The Happening of How to be Sage?
You know what makes a great parents' day gift? Feast on Your Life!
Dear Tamar:
I have a cupboard full of old herbs and spices or some new that are unopened—like a whole lot of chili powder. Is there anything I can do to bring these to life or is it destined for compost?
-How to be Sage
Dear How to be Sage,
For a long time I had a word document on my desktop called “In Praise of What Remains.” I don’t know where the phrase came from. I don’t know what I meant to do with it—though at some point I probably did. I must have eventually deleted the document, and with it whatever intentions I’d had.
I still love the phrase, though. I can imagine having wanted to write a New York Times column about the smudges of the past seen around a city’s edges. Or the palimpsesty nature of restaurants, where, if you look from a certain vantage, you can imagine their predecessors and their patrons. Or the rare old-timey dishes one still finds, like the Baked Alaska at Delmonico’s, or She-crab soup at Gage and Tollner. Whatever my original intent, it’s probably fair to say that almost anything I’ve written has been a form of praise of what remains. Traditions and herbs stems and memories and chipped kitchenware—all the literal and figurative vestiges and verdigris.
The phrase came to mind when I read your question, not because of my own predilection for remains, but because, I realize, it describes, to some degree, a universal urge. Of course there are those who profess to hate leftovers. There are lovers of fashion who adamantly choose “new” over “old.” There are many people, like my mother, who genuinely consider a scratch or stain a form of ruin, a kind of degradation. (If you have seen my pots and pans—or my person—you already know that I believe the opposite.) Even among all of those groups, though, whose positions on tarnish is so anathema to me, there is an occasional—and strong!—impulse to preserve. In fact, I would say that seeing—and seeking to maintain—the value of a thing whose worth might not be preserved by market evaluation is as universal a human impulse as the impulse to create.
Might there be some life to this yet? strikes me as a question we have all asked—one of us only having the impulse to preserve flowers by cutting their stems and refreshing their water, another wondering only about furs that belonged to her grandmother, another only about silver. I find myself musing that perhaps this impulse itself is a vestige—a thing that remains—an ancient, inarticulable memory inside of each living thing that once, we were all related. Perhaps it is a case of matter recognizing its own.
I see that all in your question about herbs and spices. You suspect that there’s nothing to do with them, that they’ve turned to dust, that they’re only worthy of compost—if that. And yet, you wonder. You might even hope. I find that, in itself, worthy.
To get practical, though, the first step toward an answer is the first step toward resolving any culinary quandary: to smell and taste. You must open up each of the agéd bottles and jars and inhale, and then wet a finger, insert it, and taste the contents.

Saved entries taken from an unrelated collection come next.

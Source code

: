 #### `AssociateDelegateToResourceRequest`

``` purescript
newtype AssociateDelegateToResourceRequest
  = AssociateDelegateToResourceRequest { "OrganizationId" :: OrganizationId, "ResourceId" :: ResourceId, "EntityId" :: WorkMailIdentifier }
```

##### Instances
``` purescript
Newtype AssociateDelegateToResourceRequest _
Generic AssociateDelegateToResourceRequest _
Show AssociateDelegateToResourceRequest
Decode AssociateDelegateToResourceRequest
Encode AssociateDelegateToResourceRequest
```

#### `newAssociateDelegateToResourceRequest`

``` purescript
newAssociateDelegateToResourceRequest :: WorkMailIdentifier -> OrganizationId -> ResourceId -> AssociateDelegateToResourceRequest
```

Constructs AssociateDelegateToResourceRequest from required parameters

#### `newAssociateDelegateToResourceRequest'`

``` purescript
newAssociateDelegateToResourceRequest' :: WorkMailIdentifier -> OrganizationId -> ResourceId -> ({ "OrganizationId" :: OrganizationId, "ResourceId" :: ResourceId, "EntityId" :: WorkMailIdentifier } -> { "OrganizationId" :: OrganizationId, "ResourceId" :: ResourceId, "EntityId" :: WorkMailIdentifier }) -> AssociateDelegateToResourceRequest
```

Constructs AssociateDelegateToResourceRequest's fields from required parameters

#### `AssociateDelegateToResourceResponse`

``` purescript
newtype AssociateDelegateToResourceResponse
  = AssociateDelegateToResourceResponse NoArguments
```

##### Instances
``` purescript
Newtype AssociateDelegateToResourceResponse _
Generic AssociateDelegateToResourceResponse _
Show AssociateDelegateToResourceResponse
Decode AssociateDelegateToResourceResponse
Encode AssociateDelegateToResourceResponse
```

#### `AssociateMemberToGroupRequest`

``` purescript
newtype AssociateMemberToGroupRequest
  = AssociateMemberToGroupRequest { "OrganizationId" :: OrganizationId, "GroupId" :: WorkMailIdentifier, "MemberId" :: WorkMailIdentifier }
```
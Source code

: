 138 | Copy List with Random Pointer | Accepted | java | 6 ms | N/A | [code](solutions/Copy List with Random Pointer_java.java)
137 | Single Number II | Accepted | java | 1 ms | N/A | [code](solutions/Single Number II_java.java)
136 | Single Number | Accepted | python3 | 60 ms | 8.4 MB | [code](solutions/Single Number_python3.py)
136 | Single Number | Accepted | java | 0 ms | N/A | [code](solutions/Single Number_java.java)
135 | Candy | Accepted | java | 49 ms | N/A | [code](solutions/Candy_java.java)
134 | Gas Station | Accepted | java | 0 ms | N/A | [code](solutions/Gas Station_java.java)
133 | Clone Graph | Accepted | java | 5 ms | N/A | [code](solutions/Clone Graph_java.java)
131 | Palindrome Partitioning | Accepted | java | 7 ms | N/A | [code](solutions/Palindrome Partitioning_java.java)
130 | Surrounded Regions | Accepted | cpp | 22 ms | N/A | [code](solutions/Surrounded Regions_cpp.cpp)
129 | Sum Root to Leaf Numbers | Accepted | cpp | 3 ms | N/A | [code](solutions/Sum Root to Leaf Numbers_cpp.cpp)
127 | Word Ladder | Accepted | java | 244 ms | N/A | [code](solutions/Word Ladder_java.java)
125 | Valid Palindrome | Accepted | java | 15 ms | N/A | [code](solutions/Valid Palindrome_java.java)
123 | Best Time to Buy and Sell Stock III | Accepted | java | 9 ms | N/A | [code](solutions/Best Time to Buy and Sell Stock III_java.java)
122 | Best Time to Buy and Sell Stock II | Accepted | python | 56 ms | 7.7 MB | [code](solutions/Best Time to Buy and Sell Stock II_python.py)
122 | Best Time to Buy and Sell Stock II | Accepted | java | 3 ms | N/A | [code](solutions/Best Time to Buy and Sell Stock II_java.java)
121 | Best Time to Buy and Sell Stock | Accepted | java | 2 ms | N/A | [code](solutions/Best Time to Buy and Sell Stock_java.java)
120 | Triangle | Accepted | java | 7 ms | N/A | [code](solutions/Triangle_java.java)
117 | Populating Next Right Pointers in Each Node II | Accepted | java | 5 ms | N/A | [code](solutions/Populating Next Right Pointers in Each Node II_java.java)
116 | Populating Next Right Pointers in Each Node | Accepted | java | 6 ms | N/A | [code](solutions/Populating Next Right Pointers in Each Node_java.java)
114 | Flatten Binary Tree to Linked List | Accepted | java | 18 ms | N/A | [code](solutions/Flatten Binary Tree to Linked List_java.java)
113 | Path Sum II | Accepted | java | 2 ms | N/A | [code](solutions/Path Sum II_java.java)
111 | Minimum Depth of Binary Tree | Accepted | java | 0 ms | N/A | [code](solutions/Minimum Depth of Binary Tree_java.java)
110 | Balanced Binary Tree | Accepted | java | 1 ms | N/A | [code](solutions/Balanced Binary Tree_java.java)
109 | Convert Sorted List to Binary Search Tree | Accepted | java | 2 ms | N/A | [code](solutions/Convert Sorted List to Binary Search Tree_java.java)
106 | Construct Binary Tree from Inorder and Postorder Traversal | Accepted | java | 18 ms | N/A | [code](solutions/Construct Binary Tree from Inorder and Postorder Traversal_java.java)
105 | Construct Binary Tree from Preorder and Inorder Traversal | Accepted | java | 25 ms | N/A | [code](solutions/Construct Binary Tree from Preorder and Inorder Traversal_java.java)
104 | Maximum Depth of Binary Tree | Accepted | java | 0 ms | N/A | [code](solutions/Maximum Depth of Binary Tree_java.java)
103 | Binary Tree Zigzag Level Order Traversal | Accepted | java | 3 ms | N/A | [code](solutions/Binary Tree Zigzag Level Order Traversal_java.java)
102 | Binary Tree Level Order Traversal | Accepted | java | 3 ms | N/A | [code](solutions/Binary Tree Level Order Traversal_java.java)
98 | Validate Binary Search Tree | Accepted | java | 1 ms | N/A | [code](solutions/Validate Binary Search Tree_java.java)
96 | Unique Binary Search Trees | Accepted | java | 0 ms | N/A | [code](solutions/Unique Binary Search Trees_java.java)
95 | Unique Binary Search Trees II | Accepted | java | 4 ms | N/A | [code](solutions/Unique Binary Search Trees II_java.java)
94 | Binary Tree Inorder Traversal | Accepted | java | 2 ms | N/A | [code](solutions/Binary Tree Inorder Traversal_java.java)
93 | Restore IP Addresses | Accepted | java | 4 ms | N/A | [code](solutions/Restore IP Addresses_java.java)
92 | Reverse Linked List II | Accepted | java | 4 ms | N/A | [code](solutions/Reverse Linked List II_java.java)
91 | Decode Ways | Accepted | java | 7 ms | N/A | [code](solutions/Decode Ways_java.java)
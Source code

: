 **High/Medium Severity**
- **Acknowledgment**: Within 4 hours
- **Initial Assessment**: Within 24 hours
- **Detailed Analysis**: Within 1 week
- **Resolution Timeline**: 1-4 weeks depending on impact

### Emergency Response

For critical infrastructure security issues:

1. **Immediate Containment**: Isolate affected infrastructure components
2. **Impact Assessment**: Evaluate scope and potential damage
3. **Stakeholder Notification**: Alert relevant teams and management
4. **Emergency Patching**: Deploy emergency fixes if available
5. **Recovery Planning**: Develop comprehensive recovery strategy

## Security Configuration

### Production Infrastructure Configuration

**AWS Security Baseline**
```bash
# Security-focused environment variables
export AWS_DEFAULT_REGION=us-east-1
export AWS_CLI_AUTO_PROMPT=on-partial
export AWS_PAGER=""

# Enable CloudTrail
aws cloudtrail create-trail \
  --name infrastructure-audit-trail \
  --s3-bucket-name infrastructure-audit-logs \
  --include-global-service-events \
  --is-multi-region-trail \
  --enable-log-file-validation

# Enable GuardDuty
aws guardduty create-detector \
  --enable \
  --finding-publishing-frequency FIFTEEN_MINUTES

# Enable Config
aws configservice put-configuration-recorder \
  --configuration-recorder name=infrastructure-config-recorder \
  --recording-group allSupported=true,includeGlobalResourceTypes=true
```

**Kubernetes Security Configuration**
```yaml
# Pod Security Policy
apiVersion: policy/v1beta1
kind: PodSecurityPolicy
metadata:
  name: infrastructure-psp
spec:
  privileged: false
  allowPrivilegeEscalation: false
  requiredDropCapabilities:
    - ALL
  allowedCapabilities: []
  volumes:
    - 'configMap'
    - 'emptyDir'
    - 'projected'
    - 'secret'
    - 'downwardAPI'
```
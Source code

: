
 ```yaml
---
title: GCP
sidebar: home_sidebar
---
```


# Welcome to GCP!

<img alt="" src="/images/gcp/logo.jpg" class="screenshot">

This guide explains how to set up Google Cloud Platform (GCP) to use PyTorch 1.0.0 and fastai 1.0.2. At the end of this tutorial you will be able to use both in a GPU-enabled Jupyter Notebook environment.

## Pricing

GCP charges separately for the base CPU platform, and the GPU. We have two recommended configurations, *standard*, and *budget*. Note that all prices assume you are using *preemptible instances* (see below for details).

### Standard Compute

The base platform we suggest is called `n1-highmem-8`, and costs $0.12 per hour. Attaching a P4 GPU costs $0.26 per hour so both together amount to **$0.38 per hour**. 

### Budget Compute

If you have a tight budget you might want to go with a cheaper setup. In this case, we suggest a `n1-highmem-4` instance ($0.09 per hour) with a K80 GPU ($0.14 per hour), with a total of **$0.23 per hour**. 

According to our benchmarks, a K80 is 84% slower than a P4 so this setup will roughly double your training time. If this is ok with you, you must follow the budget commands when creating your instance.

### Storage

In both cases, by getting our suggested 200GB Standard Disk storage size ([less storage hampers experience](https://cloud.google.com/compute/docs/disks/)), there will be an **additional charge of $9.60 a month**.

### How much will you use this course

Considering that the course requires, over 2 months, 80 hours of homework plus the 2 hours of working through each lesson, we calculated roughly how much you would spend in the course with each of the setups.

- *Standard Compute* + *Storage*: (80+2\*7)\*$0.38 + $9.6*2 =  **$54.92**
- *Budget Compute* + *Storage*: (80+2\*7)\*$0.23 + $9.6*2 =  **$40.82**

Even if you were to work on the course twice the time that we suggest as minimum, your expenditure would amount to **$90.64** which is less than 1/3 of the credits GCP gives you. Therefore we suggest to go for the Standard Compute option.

The exception to this step is any herbs or spices that remain unopened. They keep longer that way, and there’s no point in speeding up aging. For unopened bottles and jars, I recommend waiting until you plan to cook something that might require the unopened spice in question. With a good deal of time before dinner, open and taste whichever it is optimistically, and if it tastes like nothing, set yours aside, borrow the amount you need from your neighbor, and continue cooking.
For anything in the cupboard that’s been opened, the rule is: 1) Smell. If a) the contents smell like nothing, set them to the side. If b) the contents smell like something, then 2) taste them. The worst outcome of this is small licks of edible dust. The best is finding an ingredient you can use to cook with. Take anything in this category, wipe down its container, wipe the cupboard it lives in, and resolve to make something with it soon.
Now, turn to those containers from 1)a) above. These can be divided into substances that can be used and substances that can’t. I’m sure I’m missing something, but the only use I’ve come up with for odorless, tasteless herbs is clothing dye. The good news is that both rosemary and sage seem to make quite lovely colors. This involves buying some yarn—which can be used for present wrapping if you’re not a knitter—and boiling some water containing your otherwise useless herbs. In some cases, dyeing might benefit from pre-treatment with alum and cream of tartar. Whether you have the time or interest to dye at all, never mind pre-treat, I don’t know. But I do know the feeling of smug satisfaction of turning what might have been discarded into what will, surely be celebrated.
Dear cook, it may be that all the opened herbs and spices are tasteless and that you don’t have time or wherewithal to repurpose them as dye. In that case, perhaps the thing worth saving—the thing whose remains we can praise—is simply the devoted human interest in saving what we can, regardless of evidence pointing to the effort’s futility.